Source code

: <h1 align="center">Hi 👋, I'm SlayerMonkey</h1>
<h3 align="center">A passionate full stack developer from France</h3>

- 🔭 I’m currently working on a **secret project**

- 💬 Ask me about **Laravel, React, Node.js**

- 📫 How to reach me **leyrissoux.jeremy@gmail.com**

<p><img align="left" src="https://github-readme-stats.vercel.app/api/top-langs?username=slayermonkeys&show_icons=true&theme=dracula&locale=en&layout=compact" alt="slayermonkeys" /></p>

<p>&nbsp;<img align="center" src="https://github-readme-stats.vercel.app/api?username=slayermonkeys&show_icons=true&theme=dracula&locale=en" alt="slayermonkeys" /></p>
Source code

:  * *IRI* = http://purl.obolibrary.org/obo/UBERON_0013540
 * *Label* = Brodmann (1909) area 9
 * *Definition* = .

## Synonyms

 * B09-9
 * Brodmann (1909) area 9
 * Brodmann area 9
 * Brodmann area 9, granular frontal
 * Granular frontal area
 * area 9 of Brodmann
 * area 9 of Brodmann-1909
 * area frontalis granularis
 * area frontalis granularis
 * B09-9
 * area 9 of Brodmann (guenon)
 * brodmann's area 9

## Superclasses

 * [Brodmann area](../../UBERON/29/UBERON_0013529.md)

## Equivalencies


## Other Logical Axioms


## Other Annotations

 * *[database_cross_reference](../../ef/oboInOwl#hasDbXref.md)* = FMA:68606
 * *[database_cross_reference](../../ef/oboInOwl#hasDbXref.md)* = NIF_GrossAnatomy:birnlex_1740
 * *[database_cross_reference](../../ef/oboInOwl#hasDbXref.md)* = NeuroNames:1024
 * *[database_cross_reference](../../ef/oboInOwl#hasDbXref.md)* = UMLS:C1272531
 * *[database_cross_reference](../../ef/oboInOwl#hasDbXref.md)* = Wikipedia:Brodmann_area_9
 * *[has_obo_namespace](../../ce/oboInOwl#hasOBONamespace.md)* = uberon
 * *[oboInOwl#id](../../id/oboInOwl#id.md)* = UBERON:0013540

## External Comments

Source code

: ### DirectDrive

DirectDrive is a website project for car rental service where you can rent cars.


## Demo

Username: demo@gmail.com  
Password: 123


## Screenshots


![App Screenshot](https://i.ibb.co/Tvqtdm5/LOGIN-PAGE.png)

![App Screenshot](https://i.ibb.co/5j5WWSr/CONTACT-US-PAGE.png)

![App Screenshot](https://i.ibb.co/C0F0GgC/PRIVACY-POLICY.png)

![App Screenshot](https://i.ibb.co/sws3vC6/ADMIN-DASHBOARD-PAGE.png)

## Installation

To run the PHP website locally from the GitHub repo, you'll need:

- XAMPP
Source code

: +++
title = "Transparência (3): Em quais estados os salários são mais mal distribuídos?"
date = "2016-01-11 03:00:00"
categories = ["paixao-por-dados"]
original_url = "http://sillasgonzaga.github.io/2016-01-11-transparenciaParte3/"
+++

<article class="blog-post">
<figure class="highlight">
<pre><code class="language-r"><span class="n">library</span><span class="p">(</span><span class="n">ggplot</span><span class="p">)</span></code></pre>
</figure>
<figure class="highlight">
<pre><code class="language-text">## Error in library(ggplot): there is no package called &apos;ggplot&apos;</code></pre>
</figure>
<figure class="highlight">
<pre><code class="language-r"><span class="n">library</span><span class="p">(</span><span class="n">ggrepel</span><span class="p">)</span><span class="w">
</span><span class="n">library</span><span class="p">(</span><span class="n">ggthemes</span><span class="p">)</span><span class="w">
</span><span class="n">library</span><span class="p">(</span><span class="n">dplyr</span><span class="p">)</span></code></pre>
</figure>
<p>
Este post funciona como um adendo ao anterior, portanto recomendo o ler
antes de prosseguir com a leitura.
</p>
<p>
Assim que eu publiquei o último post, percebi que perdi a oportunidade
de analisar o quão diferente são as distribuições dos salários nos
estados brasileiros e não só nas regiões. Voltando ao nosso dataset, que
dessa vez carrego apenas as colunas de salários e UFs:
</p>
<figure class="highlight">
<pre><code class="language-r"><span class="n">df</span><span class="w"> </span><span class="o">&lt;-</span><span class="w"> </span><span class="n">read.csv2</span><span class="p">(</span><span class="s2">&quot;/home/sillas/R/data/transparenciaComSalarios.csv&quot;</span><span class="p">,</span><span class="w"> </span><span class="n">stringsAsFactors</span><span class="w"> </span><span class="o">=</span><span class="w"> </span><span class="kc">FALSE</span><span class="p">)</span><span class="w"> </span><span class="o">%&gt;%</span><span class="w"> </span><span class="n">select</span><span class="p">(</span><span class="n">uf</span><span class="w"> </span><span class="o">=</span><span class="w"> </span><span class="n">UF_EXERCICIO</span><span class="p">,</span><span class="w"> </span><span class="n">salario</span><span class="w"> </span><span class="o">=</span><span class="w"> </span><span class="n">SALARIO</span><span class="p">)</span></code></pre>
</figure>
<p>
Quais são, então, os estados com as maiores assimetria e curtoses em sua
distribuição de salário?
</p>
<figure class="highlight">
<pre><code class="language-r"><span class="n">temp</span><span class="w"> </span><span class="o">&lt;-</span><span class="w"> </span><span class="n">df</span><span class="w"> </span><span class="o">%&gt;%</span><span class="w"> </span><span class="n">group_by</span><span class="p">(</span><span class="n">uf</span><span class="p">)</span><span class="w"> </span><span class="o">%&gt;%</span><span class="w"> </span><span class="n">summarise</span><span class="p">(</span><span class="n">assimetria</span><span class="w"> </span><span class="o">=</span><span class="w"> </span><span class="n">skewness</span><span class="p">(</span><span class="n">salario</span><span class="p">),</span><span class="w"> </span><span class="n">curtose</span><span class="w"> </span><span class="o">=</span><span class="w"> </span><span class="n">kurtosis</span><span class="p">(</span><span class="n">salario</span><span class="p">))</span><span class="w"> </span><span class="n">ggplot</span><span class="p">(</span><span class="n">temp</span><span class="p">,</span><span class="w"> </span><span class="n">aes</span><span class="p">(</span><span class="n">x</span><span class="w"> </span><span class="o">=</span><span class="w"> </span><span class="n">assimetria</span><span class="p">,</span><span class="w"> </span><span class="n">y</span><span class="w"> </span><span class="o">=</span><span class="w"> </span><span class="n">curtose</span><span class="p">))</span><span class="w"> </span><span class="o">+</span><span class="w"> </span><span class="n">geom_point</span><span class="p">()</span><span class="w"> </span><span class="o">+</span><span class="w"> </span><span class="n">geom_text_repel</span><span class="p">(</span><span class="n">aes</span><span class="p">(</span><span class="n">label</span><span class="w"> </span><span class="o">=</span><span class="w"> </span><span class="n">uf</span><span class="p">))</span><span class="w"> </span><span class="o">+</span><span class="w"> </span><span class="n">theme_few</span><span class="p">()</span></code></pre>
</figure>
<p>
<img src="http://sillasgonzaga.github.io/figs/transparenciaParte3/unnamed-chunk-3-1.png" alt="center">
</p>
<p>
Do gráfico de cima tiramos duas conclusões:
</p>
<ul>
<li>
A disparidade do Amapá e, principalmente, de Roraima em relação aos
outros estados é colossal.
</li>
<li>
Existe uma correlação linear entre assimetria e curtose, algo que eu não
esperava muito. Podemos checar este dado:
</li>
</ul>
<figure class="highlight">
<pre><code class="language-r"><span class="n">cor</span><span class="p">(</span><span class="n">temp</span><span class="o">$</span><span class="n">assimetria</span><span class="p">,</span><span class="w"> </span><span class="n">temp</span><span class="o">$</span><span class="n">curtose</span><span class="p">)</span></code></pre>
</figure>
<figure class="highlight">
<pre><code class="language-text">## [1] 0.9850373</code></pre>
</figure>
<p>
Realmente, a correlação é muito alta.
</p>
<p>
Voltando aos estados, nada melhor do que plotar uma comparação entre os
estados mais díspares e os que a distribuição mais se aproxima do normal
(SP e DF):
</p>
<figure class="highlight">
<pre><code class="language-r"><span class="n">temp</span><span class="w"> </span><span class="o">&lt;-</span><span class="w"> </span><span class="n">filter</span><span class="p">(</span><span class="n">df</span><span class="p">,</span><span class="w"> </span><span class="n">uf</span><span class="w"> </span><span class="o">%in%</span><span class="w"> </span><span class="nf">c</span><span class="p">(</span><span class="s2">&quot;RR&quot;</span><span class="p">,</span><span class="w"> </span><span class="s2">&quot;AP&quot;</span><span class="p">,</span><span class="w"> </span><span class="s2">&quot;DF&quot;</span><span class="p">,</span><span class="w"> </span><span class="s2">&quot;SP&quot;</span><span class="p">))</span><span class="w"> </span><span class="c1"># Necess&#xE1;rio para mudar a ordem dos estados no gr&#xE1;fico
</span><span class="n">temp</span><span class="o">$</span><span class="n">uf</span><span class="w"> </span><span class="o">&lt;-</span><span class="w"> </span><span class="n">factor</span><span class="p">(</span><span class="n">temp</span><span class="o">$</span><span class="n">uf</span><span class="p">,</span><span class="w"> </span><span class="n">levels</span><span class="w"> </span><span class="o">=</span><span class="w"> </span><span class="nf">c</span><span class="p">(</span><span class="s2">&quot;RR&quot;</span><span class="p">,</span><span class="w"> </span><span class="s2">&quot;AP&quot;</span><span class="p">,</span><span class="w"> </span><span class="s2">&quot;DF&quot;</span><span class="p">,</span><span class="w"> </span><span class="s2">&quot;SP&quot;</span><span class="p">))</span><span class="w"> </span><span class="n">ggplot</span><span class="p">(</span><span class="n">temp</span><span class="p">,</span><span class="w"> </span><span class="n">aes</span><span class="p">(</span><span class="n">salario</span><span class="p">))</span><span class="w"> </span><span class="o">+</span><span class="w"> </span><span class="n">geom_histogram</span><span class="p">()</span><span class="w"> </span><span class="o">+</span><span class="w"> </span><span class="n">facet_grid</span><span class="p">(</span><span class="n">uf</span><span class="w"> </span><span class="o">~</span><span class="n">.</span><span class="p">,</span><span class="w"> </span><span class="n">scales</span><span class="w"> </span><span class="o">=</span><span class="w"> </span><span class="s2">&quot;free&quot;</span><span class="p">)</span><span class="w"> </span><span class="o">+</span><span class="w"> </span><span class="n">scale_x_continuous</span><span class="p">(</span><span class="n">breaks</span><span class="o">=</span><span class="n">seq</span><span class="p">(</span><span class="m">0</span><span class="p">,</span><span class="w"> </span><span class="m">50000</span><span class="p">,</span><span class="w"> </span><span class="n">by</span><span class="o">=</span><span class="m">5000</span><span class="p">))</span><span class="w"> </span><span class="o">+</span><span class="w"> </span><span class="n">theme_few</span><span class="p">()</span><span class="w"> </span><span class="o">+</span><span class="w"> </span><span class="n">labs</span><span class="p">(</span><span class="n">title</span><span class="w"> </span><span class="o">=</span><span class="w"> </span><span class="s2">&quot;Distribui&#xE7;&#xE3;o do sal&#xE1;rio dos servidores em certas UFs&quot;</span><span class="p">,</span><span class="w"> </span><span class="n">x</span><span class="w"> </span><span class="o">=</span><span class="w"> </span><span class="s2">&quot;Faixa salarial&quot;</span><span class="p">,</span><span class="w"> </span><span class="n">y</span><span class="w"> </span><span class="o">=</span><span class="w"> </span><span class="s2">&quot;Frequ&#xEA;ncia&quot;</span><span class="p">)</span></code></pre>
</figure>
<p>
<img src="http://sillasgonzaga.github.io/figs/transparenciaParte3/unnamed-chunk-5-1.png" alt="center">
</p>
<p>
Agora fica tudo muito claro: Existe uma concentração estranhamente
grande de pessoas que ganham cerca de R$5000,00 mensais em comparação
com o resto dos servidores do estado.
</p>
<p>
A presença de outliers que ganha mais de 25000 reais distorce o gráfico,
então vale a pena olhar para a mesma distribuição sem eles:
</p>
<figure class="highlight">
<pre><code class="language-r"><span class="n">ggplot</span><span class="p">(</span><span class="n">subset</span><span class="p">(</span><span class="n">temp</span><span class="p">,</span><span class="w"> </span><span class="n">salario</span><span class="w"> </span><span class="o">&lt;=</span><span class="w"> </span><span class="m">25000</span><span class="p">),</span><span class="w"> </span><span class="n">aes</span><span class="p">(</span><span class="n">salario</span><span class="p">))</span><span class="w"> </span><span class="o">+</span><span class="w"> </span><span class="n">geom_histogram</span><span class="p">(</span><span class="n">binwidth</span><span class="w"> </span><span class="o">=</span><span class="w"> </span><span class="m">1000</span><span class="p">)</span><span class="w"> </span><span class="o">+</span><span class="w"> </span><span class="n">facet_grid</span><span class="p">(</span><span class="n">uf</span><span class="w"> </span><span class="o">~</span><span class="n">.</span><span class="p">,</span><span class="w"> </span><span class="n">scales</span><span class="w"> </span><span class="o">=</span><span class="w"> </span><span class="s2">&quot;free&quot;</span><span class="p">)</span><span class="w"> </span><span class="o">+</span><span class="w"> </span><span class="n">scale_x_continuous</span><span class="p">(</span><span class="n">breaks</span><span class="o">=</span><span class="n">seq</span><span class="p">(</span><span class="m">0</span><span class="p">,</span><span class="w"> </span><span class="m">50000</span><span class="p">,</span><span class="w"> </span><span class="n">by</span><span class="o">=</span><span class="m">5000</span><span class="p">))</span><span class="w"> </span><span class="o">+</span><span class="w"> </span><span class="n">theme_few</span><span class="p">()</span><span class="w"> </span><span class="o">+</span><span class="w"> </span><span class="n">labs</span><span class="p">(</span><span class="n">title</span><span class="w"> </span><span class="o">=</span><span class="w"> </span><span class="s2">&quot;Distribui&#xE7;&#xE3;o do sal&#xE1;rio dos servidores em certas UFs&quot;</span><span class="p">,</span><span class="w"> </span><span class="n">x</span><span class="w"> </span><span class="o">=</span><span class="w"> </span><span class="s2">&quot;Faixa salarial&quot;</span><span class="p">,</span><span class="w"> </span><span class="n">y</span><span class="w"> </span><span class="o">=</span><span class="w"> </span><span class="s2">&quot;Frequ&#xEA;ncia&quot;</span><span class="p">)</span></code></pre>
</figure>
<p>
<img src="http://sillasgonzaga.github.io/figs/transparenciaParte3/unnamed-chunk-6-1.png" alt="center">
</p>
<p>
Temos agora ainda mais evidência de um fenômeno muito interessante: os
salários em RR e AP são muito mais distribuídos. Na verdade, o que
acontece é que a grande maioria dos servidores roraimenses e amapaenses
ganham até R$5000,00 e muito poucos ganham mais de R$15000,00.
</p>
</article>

══════════════════════════════

■ **PROBLEM TO WORK ON**
Each line above that has "unnamed" adds one to the count; say the final count with no other text.

■ **ANSWER AREA**
3